Don't know enough about the Windy City to say with any certainty.

First of all, the per mile rate driver pay is based on varies from .71 to $1.65 a mile (in the us)

What you can deduct per mile is 53.5c per mile. It doesn't matter where you are that's what you can deduct in the US

That means that in taxable profit, it varies from 17.5c per mile or $1.02 per mile.

That's a 500% variation per paid mile in what you owe to the IRS.

Then you have to take unpaid miles into consideration.

Unpaid miles vary from 66% (Orlando) to under half (places like NYC)

To some people claiming as low as 1/4 miles are unaid.

Chicago uber rates pay rates are about the middle of the pay range per minute/mile.

Depending on how many empty miles you drive you may or may not owe in taxes.

Also how many promotions, surges and boosts you get in proprortion to the total number of miles you drive will have an impact on whether or not your deductions will exceed your income.

If you get and extra +$100 for driving 30 fares (or something like this) it will have a strong impact on how much you owe in taxes.

If a lot of your fares are surge fares, you will owe more in taxes. (Because your miles driven per dollar can fluctuate)

It's not about how much money you make, it's about how many miles you put in per dollar you make.

This ratio will change day to day, hour to hour...

I don't know enough about Chicago to say much of anything but...

Your tax bill will be higher than someone in Orlando.

So at the end of the day, all I can say for absolute certainty is...

$1.00 earned anywhere in the US will generate anywhere between negative -20c (a loss on paper) and 10c in tax owed to the IRS. When operating for uber/lyft.

I don't know enough about Chicagos unpaid/paid mileage rate, how many surges their are, and how many promotions you can expect to get.

And you won't *really* know until you are filing your taxes.

So honestly..

I have no idea if you will owe any taxes or not...


----------



## Jubin (Oct 16, 2017)

As far as I know, food is only for bike deliveries as long as you ride 8 hours or more in one day.
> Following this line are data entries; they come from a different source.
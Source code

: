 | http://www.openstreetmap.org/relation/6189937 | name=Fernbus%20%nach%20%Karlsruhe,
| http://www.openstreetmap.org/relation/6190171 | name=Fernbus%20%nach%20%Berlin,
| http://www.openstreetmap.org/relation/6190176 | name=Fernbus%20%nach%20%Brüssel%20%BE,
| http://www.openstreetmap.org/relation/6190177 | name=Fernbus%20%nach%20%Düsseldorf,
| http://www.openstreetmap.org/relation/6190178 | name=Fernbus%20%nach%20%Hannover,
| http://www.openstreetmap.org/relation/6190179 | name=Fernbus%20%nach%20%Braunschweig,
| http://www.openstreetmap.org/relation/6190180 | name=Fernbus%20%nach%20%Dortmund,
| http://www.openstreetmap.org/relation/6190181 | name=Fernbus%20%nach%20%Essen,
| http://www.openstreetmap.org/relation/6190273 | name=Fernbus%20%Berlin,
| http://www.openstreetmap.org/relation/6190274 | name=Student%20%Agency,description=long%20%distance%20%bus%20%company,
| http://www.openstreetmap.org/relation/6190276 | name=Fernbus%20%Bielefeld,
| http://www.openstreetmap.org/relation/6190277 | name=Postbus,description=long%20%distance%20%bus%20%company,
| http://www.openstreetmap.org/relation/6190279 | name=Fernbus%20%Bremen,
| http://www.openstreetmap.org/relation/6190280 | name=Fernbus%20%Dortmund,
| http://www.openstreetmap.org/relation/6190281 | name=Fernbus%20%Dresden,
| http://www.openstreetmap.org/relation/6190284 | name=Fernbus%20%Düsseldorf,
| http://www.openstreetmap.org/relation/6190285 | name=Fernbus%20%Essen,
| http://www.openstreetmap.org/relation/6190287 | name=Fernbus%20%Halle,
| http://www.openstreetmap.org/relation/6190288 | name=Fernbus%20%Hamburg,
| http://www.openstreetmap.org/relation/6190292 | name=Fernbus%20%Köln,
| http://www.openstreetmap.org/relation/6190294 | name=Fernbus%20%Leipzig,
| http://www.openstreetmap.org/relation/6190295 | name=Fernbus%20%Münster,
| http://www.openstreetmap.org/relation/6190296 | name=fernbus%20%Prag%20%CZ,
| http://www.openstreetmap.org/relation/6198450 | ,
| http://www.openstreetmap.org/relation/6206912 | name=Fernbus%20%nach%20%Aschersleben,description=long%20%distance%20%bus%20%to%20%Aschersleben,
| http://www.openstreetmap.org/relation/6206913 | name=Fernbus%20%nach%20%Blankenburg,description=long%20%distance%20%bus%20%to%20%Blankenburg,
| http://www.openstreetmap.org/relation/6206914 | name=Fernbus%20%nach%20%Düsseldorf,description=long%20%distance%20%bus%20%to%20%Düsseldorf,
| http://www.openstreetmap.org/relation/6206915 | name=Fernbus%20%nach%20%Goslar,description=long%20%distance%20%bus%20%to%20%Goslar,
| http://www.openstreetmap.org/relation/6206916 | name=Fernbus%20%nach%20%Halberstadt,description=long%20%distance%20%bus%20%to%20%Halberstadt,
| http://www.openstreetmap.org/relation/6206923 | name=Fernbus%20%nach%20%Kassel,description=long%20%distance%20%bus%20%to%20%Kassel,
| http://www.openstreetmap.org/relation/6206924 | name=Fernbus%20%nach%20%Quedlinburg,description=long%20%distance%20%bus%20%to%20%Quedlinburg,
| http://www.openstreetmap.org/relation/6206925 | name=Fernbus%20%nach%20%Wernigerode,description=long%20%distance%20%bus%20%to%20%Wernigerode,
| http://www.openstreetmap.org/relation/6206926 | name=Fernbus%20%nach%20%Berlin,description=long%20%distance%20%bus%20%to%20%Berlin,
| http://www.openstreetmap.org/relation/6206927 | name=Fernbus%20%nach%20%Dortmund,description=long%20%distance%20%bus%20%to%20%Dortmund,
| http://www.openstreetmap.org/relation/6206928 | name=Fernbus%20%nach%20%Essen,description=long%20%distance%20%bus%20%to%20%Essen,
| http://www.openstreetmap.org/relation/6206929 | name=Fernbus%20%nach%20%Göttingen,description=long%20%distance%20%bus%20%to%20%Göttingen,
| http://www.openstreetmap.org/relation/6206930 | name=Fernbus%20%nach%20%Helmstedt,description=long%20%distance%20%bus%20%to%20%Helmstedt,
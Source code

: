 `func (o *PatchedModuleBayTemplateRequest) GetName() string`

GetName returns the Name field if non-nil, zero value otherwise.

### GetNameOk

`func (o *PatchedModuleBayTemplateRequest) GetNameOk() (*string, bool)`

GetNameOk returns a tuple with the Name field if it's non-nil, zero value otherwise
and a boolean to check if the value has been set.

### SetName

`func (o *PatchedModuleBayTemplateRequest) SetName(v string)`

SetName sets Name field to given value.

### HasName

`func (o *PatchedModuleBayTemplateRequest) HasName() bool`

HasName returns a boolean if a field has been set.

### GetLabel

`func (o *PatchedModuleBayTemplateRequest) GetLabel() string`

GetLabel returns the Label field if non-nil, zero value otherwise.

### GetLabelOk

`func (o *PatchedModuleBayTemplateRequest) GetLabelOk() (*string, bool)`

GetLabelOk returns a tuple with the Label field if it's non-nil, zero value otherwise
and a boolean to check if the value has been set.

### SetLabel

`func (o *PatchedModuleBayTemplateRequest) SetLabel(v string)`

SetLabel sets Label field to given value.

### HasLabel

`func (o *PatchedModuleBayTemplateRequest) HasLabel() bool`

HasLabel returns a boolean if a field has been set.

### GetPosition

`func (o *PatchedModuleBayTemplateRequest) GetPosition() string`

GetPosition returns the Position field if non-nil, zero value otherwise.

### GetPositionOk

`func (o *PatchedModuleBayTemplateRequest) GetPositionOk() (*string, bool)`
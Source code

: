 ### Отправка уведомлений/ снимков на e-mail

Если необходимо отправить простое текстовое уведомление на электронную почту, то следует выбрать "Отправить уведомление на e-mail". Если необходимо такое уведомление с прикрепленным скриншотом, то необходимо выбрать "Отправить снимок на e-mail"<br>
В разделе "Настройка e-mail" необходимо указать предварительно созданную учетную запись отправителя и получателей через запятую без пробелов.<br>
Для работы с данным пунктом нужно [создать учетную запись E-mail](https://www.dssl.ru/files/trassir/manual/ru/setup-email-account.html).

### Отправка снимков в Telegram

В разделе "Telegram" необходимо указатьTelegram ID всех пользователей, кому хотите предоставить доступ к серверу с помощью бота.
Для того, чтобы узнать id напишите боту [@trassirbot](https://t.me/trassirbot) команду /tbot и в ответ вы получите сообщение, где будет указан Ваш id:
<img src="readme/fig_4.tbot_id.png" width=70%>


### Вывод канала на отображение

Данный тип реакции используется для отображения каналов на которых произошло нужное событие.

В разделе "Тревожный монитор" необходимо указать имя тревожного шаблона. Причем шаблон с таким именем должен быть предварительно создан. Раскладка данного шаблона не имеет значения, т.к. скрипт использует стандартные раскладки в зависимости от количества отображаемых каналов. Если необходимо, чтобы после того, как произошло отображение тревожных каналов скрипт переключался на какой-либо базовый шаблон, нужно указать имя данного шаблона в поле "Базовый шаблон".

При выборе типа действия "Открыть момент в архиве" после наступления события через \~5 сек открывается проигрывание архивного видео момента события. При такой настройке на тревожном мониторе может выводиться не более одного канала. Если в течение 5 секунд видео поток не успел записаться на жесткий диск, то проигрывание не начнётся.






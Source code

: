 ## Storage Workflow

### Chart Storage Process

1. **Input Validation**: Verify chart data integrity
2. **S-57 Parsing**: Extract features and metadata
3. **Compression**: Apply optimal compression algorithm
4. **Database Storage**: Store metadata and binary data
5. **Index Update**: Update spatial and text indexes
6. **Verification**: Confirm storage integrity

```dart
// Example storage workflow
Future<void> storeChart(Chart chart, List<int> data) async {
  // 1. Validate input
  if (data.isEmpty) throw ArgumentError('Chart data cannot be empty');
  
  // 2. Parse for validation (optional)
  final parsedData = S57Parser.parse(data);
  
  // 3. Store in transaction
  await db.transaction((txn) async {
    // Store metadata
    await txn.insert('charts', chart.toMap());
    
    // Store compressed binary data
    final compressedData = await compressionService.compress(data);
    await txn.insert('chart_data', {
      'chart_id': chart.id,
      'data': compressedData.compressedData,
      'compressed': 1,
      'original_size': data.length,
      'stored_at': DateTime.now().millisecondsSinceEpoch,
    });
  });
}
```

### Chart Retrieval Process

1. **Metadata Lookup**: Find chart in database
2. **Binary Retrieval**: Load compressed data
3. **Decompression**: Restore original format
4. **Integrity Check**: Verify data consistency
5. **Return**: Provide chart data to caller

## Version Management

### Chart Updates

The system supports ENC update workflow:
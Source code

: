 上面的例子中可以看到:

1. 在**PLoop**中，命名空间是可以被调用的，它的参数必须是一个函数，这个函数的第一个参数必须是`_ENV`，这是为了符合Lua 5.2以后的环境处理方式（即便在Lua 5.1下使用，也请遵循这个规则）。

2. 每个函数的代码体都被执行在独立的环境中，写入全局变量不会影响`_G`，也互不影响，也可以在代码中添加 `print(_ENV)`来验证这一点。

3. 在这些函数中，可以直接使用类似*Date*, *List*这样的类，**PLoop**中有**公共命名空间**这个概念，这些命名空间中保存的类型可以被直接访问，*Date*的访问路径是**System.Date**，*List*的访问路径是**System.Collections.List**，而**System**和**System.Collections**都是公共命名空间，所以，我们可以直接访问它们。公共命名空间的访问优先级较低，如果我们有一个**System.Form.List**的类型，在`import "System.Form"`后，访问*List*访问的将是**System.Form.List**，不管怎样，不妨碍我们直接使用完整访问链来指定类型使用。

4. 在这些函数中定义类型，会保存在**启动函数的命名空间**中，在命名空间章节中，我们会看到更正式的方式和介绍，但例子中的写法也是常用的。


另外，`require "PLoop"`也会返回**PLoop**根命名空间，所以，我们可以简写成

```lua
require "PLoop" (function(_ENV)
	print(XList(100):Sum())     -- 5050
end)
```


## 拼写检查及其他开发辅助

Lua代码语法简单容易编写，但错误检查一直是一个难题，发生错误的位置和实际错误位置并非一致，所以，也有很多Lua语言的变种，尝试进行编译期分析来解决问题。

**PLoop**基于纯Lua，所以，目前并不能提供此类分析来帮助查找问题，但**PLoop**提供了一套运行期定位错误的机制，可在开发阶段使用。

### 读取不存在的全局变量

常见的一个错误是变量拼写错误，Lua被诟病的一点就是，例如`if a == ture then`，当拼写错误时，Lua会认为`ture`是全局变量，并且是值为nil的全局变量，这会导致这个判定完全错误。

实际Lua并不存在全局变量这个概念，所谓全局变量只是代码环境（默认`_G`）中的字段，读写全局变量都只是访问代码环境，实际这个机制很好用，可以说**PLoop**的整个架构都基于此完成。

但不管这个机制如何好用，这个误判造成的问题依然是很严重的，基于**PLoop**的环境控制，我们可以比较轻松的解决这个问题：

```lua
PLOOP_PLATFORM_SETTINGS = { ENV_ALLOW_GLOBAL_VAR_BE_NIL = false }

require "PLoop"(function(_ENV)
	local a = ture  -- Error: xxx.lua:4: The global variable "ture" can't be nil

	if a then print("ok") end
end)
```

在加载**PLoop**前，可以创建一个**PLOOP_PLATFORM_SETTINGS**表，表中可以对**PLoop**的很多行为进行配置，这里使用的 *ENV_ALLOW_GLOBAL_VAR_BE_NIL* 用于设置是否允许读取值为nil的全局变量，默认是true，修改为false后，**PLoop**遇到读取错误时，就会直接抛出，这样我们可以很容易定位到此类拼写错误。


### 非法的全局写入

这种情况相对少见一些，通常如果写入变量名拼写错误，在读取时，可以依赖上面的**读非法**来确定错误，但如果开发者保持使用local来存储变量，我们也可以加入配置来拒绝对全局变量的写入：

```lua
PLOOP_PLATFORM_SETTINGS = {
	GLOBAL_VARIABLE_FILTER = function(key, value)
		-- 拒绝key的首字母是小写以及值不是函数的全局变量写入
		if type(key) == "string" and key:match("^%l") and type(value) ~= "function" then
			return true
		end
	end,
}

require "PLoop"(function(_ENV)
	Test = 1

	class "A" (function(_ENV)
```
Then you can claim $17/per day in Canada


----------



## UberTaxPro (Oct 3, 2014)

Jubin said:


> As far as I know, food is only for bike deliveries as long as you ride 8 hours or more in one day. Then you can claim $17/per day in Canada


That's great! I know when I go for long bike rides my appetite goes to new level! We don't have that in the US unfortunately, it would be nice and would be good for the restaurant industry.


----------